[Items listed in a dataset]

============================================================

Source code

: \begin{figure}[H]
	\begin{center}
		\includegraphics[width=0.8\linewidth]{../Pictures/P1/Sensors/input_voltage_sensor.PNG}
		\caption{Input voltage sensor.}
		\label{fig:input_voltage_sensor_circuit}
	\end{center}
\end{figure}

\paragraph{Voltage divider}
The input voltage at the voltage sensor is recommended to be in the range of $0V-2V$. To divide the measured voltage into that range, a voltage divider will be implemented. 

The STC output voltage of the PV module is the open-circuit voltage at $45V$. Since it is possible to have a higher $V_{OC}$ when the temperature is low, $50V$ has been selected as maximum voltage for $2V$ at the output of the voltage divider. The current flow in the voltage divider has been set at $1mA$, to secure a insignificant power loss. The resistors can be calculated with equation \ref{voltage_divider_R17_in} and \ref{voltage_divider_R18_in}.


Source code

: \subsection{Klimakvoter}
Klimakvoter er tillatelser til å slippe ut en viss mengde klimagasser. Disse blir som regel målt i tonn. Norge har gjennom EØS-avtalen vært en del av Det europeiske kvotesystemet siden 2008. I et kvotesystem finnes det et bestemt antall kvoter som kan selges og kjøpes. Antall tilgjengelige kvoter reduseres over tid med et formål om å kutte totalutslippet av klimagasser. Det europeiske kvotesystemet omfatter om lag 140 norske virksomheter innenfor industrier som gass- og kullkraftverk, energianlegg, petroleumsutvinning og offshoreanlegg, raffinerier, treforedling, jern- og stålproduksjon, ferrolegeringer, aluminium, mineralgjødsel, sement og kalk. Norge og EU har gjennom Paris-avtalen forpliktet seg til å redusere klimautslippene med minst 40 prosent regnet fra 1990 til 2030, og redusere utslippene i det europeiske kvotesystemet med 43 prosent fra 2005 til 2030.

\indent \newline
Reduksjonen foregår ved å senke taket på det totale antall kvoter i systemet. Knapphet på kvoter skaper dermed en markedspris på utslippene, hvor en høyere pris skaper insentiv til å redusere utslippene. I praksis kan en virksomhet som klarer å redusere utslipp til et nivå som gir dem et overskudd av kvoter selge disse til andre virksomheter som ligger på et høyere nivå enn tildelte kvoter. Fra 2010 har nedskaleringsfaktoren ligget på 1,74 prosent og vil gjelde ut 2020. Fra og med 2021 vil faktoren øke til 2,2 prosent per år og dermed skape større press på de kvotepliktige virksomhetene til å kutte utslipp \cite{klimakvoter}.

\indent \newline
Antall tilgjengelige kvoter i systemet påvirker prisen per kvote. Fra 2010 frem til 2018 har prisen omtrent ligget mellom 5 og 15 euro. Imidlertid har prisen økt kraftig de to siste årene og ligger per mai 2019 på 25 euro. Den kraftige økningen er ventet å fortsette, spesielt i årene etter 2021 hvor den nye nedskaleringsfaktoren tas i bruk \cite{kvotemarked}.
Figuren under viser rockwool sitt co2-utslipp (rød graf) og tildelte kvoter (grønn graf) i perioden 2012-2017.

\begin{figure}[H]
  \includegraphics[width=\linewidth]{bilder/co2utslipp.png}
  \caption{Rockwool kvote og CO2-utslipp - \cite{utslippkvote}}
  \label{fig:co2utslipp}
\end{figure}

============================================================

Exercise instructions:
Your task is to transcribe each record faithfully and in full.

Expected output:
Source code

: \begin{figure}[H]
	\begin{center}
		\includegraphics[width=0.8\linewidth]{../Pictures/P1/Sensors/input_voltage_sensor.PNG}
		\caption{Input voltage sensor.}
		\label{fig:input_voltage_sensor_circuit}
	\end{center}
\end{figure}

\paragraph{Voltage divider}
The input voltage at the voltage sensor is recommended to be in the range of $0V-2V$. To divide the measured voltage into that range, a voltage divider will be implemented. 

The STC output voltage of the PV module is the open-circuit voltage at $45V$. Since it is possible to have a higher $V_{OC}$ when the temperature is low, $50V$ has been selected as maximum voltage for $2V$ at the output of the voltage divider. The current flow in the voltage divider has been set at $1mA$, to secure a insignificant power loss. The resistors can be calculated with equation \ref{voltage_divider_R17_in} and \ref{voltage_divider_R18_in}.


Source code

: \subsection{Klimakvoter}
Klimakvoter er tillatelser til å slippe ut en viss mengde klimagasser. Disse blir som regel målt i tonn. Norge har gjennom EØS-avtalen vært en del av Det europeiske kvotesystemet siden 2008. I et kvotesystem finnes det et bestemt antall kvoter som kan selges og kjøpes. Antall tilgjengelige kvoter reduseres over tid med et formål om å kutte totalutslippet av klimagasser. Det europeiske kvotesystemet omfatter om lag 140 norske virksomheter innenfor industrier som gass- og kullkraftverk, energianlegg, petroleumsutvinning og offshoreanlegg, raffinerier, treforedling, jern- og stålproduksjon, ferrolegeringer, aluminium, mineralgjødsel, sement og kalk. Norge og EU har gjennom Paris-avtalen forpliktet seg til å redusere klimautslippene med minst 40 prosent regnet fra 1990 til 2030, og redusere utslippene i det europeiske kvotesystemet med 43 prosent fra 2005 til 2030.

\indent \newline
Reduksjonen foregår ved å senke taket på det totale antall kvoter i systemet. Knapphet på kvoter skaper dermed en markedspris på utslippene, hvor en høyere pris skaper insentiv til å redusere utslippene. I praksis kan en virksomhet som klarer å redusere utslipp til et nivå som gir dem et overskudd av kvoter selge disse til andre virksomheter som ligger på et høyere nivå enn tildelte kvoter. Fra 2010 har nedskaleringsfaktoren ligget på 1,74 prosent og vil gjelde ut 2020. Fra og med 2021 vil faktoren øke til 2,2 prosent per år og dermed skape større press på de kvotepliktige virksomhetene til å kutte utslipp \cite{klimakvoter}.

\indent \newline
Antall tilgjengelige kvoter i systemet påvirker prisen per kvote. Fra 2010 frem til 2018 har prisen omtrent ligget mellom 5 og 15 euro. Imidlertid har prisen økt kraftig de to siste årene og ligger per mai 2019 på 25 euro. Den kraftige økningen er ventet å fortsette, spesielt i årene etter 2021 hvor den nye nedskaleringsfaktoren tas i bruk \cite{kvotemarked}.
Figuren under viser rockwool sitt co2-utslipp (rød graf) og tildelte kvoter (grønn graf) i perioden 2012-2017.

\begin{figure}[H]
  \includegraphics[width=\linewidth]{bilder/co2utslipp.png}
  \caption{Rockwool kvote og CO2-utslipp - \cite{utslippkvote}}
  \label{fig:co2utslipp}
\end{figure}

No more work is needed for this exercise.